Abstract
This study investigated the alleviating effects of hydrogen sulfide (H2S), derived from sodium hydrosulfide (NaHS), on inflammation induced by dextran sulfate sodium (DSS) in both in vivo and in vitro models. We found that NaHS injection markedly decreased rectal bleeding, diarrhea, and histological injury in DSS-challenged mice. NaHS (20 μmol/L) reversed DSS-induced inhibition in cell viability in Caco-2 cells and alleviated pro-inflammation cytokine expression in vivo and in vitro, indicating an anti-inflammatory function for H2S. It was also found that H2S may regulate cytokine expression by inhibiting the nuclear factor-κB (NF-κB) signaling pathway.

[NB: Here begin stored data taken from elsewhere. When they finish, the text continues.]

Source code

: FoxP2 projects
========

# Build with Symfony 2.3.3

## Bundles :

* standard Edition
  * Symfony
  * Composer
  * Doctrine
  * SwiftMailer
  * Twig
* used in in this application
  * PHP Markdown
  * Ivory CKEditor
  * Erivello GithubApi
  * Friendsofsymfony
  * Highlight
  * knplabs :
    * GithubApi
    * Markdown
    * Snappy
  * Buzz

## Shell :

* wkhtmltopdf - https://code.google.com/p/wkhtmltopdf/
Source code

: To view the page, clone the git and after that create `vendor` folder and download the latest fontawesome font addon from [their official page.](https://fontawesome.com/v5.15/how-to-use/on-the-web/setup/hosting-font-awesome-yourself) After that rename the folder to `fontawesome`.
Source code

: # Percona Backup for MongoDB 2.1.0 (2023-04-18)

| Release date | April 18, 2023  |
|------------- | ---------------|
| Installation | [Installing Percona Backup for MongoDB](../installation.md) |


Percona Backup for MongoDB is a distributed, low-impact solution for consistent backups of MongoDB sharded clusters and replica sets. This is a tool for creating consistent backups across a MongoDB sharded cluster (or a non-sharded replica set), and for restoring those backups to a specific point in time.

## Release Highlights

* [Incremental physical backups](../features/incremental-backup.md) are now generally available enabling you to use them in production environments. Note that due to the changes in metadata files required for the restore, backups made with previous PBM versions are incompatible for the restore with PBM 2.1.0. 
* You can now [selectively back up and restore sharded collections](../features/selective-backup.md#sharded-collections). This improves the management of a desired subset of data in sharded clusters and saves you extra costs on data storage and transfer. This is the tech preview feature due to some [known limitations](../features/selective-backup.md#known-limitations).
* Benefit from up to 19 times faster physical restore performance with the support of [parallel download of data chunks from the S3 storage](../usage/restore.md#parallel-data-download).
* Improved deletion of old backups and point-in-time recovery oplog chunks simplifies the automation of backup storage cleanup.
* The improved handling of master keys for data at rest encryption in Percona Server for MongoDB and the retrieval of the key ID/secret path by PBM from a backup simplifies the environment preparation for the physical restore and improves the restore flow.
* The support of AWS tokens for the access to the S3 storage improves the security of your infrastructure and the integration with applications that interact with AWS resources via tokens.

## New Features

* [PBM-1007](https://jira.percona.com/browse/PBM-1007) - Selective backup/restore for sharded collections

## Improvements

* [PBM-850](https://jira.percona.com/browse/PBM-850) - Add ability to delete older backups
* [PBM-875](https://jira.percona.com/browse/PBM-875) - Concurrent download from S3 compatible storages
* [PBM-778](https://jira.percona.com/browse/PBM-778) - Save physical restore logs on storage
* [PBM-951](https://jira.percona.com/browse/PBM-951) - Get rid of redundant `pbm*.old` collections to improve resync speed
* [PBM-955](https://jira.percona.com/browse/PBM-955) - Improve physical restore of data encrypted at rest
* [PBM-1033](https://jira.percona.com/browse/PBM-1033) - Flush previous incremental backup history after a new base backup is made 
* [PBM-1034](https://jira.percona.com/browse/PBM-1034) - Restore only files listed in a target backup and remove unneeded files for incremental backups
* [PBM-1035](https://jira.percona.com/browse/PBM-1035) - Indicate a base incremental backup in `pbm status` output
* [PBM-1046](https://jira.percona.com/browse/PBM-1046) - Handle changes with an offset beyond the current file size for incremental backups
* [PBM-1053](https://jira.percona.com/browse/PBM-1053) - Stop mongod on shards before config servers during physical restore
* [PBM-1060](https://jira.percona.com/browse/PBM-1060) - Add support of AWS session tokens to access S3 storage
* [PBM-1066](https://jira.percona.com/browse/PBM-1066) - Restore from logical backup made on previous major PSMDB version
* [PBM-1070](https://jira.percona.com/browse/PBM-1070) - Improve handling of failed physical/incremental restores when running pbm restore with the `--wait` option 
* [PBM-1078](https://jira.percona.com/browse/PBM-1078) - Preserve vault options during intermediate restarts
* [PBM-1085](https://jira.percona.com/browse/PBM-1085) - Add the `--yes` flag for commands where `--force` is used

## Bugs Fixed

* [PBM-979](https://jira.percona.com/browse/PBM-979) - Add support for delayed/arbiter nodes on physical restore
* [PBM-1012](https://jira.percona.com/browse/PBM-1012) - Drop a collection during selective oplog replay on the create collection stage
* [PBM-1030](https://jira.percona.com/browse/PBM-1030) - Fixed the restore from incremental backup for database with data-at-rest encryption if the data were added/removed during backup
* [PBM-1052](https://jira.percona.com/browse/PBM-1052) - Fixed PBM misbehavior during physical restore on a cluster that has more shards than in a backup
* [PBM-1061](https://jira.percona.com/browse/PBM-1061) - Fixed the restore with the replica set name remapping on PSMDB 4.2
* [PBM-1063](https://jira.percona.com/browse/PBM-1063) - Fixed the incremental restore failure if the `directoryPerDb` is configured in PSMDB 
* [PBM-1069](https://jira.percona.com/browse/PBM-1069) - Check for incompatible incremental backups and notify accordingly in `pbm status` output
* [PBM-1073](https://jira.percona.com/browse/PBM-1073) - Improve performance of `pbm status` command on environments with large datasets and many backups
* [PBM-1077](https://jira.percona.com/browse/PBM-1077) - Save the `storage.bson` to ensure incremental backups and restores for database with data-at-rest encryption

In conclusion, our results demonstrated that H2S alleviated DSS-induced inflammation in vivo and in vitro and that the signal mechanism might be associated with the NF-κB signaling pathway.
Keywords: Hydrogen sulfide (H2S), Inflammation, Nuclear factor-κB (NF-κB), Dextran sulfate sodium (DSS)
1. Introduction
Inflammatory bowel disease (IBD) patients suffer from chronic inflammation with the most common symptoms being weight loss, abdominal pain, (bloody) diarrhea, fatigue, and frequently extra-intestinal symptoms such as joint pain or skin and eye inflammation (Dubeau et al., 2013; Liu et al., 2014; Mileva et al., 2014; Malago et al., 2015; Xu et al., 2016). Kaplan (2015) reported that the incidence of IBD in the world is continuing to rise, with increasing prevalence in both industrialized and developing countries. While the exact etiology of IBD remains obscure, inflammation has been identified as a factor contributing to disease progression (Hirai and Matsui, 2015; Shimshoni et al., 2015).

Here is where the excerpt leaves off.